Football's Scott Swann is presented the USA South Conference's Don Scalf award in 2005.

Overall, Swann credits the full student-athlete and aviation experience he got while at Averett to help better prepare him for his career in the military.

“Trying to cram all of that stuff — the classwork, the football and also the aviation, which is three different campuses — managing all of that either as an old teenager or a young man kind of helps you learn how to prioritize, how to be disciplined about studying, be disciplined about getting work done, staying in shape, which the football aspect of that helped me out tremendously,” Swann said. “Looking back on it, I couldn’t think of a place that could’ve prepared somebody as a small school like that... 

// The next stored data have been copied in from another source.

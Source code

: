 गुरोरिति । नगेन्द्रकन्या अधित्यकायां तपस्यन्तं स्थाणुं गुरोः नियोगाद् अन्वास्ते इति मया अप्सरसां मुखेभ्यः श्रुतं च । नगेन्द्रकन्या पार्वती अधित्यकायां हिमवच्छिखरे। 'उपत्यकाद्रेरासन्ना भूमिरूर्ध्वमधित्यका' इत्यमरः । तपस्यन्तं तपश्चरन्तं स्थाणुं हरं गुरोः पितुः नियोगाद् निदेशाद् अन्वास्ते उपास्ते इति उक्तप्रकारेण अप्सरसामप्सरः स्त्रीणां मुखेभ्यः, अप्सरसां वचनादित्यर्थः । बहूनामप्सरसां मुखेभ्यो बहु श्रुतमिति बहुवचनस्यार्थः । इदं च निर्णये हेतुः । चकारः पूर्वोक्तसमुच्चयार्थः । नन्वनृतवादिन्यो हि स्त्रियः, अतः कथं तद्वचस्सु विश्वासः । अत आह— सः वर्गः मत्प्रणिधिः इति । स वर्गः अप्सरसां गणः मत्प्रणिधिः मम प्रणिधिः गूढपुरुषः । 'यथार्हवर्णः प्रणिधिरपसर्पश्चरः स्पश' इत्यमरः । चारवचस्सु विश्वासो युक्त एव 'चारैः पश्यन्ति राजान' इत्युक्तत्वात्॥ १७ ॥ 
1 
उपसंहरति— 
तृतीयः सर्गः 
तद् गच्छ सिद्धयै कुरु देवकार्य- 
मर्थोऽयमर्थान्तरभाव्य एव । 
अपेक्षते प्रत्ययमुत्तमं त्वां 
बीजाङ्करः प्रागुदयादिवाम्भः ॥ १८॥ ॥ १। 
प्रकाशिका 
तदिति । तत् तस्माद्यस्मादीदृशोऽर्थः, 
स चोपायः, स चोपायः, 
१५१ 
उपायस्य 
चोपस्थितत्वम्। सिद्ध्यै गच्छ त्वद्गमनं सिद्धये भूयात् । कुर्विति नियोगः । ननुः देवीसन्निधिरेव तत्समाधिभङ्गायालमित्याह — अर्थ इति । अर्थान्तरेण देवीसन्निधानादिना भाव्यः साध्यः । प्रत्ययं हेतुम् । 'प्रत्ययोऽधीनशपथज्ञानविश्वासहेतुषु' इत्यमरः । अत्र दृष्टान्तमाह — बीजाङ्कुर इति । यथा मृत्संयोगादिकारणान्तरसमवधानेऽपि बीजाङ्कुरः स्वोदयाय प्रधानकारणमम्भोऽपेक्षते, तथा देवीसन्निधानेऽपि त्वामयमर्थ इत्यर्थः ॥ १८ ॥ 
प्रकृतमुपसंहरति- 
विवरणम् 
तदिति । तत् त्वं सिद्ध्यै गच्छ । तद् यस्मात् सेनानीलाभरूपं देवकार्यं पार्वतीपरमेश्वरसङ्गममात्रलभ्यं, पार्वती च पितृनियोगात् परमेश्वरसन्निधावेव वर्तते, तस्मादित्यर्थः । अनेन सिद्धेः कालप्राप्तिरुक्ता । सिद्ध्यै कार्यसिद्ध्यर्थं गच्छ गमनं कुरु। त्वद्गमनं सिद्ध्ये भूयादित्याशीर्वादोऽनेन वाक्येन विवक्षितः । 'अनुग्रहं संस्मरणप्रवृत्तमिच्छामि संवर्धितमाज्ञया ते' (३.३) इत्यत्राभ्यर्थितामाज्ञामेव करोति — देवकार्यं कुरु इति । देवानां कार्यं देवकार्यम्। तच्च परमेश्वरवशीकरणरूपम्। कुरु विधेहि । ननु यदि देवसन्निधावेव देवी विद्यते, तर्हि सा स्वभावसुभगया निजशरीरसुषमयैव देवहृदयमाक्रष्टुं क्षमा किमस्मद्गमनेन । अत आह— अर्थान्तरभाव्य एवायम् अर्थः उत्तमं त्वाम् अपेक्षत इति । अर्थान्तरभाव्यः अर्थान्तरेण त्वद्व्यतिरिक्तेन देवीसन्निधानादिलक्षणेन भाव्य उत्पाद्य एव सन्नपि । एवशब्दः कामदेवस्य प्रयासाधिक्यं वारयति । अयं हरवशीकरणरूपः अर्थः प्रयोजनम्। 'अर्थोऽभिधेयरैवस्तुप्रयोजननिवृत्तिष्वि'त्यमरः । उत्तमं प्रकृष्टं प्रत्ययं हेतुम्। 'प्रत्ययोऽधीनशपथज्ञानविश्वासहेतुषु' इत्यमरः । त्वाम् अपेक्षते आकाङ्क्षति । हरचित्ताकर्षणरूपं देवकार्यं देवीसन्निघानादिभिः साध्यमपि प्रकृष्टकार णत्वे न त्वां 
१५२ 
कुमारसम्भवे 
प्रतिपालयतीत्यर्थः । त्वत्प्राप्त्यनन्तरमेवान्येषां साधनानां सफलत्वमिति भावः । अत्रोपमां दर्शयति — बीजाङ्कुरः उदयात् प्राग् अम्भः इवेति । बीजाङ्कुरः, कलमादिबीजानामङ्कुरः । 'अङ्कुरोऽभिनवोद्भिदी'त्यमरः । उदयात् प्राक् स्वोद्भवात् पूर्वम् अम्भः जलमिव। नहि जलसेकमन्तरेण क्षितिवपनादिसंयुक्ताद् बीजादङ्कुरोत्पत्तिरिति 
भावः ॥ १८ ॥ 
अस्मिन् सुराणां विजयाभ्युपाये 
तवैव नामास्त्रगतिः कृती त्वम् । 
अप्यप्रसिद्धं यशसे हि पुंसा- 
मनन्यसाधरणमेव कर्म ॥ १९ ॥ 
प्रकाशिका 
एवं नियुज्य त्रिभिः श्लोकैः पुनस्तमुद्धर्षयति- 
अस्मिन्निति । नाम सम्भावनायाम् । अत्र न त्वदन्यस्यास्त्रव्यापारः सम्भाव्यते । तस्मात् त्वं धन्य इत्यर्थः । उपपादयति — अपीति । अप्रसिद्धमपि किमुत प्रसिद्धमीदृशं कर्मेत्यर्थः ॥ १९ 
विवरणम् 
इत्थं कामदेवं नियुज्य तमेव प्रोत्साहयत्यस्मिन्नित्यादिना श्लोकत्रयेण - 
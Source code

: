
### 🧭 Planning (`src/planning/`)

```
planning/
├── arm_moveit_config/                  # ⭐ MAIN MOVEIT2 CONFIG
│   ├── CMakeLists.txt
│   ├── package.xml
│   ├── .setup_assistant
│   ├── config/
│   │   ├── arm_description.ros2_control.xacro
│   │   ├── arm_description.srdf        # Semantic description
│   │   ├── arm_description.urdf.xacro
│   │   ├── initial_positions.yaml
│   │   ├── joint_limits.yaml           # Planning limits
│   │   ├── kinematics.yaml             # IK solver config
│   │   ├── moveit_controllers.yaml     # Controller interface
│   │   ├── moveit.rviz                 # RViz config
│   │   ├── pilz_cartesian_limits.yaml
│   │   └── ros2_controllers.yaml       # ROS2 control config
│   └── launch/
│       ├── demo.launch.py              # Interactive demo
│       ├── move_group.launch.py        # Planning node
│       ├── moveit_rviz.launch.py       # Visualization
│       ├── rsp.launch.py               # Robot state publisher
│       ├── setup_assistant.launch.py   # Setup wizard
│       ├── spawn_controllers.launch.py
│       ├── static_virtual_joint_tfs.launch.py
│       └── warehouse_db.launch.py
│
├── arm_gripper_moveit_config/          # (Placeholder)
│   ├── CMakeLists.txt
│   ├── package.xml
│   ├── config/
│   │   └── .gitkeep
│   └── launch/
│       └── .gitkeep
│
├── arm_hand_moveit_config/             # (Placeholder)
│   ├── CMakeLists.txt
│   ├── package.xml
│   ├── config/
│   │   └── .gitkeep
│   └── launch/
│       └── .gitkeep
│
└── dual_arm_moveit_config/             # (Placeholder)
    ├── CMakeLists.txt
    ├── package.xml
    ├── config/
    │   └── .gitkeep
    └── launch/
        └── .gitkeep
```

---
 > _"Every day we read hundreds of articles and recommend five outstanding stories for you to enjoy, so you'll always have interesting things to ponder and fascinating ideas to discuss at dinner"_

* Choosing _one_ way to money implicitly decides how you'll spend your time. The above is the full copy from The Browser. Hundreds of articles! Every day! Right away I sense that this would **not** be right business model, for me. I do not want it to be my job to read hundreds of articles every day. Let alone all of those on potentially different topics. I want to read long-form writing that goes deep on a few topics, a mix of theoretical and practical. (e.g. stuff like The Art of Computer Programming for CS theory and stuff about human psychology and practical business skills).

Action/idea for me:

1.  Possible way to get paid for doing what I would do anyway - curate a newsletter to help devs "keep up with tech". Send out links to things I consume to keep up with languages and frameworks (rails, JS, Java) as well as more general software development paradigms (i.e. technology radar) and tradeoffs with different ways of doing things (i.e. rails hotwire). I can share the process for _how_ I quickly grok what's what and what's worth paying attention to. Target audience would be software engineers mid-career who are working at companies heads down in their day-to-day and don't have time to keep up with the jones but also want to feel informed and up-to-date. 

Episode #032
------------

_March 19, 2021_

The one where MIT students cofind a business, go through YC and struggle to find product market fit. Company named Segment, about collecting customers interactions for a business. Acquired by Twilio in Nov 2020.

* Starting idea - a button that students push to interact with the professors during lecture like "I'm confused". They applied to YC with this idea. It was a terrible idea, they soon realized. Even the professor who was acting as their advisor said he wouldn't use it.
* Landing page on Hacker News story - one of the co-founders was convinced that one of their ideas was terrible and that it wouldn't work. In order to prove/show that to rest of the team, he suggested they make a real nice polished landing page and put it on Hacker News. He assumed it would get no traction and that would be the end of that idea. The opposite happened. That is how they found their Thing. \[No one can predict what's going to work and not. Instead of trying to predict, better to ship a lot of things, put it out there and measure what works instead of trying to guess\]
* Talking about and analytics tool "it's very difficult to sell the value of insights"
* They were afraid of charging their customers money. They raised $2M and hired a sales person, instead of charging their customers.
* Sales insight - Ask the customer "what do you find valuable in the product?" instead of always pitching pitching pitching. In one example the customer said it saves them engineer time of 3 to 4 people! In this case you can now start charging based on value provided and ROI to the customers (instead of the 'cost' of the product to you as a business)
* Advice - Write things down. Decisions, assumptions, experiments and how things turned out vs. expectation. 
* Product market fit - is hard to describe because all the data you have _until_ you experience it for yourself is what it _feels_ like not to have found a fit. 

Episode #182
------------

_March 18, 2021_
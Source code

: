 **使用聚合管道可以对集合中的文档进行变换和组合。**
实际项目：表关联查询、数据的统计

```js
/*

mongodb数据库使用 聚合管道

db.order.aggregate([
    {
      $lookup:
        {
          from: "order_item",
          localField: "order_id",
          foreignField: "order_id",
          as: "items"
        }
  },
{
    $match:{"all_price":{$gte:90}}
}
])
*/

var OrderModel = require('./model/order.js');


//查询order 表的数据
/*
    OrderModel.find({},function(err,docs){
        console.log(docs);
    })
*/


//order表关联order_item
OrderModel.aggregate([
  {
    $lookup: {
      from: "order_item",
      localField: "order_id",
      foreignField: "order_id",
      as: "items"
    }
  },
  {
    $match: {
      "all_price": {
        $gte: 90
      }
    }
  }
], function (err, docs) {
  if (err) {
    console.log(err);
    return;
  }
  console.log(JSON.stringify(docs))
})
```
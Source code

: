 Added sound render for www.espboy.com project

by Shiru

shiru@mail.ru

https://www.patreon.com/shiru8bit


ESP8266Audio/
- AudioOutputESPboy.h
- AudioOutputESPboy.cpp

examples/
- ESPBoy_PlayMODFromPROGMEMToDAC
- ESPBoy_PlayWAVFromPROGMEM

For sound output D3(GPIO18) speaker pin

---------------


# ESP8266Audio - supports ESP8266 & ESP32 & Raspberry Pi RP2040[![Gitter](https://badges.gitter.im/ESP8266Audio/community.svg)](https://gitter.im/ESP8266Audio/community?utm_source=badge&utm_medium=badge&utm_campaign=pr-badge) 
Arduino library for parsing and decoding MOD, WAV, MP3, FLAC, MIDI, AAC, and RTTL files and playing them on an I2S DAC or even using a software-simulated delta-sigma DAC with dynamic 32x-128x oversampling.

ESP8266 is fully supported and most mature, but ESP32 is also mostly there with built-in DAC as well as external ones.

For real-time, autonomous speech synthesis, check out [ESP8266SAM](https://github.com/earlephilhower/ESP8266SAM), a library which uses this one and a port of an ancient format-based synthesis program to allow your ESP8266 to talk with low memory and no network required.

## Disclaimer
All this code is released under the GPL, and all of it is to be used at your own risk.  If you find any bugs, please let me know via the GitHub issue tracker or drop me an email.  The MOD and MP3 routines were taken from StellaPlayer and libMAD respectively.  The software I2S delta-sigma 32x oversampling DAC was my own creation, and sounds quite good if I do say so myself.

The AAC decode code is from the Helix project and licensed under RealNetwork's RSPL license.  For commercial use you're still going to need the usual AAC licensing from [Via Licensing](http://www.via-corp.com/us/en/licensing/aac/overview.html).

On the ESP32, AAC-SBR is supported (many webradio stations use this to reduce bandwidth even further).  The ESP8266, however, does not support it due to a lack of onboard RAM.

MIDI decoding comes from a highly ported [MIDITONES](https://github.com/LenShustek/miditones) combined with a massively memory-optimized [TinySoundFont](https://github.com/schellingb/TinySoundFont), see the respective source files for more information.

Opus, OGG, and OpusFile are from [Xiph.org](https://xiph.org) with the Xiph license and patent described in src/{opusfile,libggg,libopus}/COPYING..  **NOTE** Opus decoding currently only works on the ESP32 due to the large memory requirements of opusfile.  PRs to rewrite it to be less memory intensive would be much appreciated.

“I always sort of compared it to some of the people I worked with who went to service academies, that did ROTC, they talk about how everything they did at those places is laid out for them. They have designated study hours, designated physical fitness hours, designated class hours and designated extracurricular activities that they do anyway. Looking back at Averett, I had to learn how to do all those things on my own. The work I’ve had in the military, whether that’s physical training, flight planning, desk work, I’m kind of left prioritizing those things on my own. So I think Averett was a great place to learn how to do that.”

While Swann’s career has obviously kept him busy, he has paid attention to Averett from afar and is proud of where the program is at today.

“I’ve only been able to keep up with them on the internet, I’ve seen a couple of the broadcasts,” Swann said. “To watch them grow over that amount of time and for Coach Adams to come in with his message — it’s kind of funny that it looks so much like it did with Coach Dunlevy for a while—but to see Coach [Cleive] Adams come in and rebuild that team, set a record with wins and watch some of the players do very well in that time span, it makes you feel good. To be a part of the initial stages of that really makes you feel good, there’s some pride associated with that.”